YOUR OBJECTIVE: Set down exactly the lines below between the line holding "# Rocket Pool" and the line holding "Rocket Pool is a", inclusive; no other line belongs in the answer.

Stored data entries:
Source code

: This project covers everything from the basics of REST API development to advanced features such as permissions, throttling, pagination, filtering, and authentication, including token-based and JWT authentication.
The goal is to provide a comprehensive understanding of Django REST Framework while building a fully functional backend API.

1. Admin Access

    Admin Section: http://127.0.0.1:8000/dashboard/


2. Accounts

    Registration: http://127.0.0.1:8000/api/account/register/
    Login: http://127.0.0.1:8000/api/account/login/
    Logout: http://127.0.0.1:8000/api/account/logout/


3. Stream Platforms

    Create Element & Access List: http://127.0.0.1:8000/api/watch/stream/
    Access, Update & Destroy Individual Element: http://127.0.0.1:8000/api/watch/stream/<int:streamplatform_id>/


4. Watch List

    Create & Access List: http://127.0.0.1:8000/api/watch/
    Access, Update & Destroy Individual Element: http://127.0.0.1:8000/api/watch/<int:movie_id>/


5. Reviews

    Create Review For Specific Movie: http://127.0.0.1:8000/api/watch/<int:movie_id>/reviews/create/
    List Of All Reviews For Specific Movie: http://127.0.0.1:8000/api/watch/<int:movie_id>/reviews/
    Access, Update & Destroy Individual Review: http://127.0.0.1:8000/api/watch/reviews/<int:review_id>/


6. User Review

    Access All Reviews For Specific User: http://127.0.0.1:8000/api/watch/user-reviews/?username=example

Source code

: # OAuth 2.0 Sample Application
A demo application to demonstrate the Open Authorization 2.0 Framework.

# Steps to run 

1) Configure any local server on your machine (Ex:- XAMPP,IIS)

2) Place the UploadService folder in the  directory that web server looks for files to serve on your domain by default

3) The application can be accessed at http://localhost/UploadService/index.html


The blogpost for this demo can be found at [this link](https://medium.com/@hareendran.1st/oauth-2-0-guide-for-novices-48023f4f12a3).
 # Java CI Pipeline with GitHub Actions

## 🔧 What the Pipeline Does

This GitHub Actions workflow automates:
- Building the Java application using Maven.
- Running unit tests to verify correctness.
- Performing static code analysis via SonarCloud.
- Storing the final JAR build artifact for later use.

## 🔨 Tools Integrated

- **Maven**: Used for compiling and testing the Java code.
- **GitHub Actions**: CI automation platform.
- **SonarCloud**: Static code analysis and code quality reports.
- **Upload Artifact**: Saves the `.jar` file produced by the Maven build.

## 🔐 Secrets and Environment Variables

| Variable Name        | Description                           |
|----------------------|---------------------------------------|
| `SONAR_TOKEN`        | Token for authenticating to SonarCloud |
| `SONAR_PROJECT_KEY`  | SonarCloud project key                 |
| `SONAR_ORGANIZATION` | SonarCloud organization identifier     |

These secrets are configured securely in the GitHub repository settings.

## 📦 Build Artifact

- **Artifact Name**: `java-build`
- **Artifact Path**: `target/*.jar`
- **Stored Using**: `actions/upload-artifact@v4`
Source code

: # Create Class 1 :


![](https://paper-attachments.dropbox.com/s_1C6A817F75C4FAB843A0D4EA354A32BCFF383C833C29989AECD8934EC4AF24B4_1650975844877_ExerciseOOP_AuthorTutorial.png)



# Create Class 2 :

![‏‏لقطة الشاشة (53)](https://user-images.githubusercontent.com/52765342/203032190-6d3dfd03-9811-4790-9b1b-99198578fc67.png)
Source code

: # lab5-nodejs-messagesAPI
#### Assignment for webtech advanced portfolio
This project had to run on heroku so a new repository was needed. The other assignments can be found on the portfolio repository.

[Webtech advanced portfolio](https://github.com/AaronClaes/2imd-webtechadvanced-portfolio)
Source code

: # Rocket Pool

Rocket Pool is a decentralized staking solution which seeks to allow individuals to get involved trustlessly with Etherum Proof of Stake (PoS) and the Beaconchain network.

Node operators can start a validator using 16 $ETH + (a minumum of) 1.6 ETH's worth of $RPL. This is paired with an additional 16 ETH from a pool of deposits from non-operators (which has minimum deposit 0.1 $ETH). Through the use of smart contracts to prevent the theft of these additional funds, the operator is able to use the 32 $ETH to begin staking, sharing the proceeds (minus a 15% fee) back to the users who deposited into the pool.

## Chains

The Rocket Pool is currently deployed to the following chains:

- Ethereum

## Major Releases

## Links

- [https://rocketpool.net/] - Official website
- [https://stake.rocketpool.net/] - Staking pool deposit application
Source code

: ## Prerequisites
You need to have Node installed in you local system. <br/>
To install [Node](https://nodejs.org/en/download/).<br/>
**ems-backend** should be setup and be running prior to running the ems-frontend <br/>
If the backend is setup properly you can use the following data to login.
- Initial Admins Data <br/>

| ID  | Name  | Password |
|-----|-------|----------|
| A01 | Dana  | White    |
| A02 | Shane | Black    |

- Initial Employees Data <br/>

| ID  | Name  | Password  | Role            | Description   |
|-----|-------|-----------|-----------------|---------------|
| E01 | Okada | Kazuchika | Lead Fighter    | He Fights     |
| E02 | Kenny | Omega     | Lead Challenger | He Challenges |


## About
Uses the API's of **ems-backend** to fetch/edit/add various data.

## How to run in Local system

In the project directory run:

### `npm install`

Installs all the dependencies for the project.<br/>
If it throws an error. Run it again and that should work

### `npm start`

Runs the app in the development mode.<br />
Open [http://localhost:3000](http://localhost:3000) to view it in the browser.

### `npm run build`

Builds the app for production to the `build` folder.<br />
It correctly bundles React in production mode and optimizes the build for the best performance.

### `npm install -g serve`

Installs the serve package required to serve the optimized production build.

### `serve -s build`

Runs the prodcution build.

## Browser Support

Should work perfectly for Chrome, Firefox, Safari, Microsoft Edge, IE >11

RESPONSE TO THE TASK:
: # Rocket Pool

Rocket Pool is a decentralized staking solution which seeks to allow individuals to get involved trustlessly with Etherum Proof of Stake (PoS) and the Beaconchain network.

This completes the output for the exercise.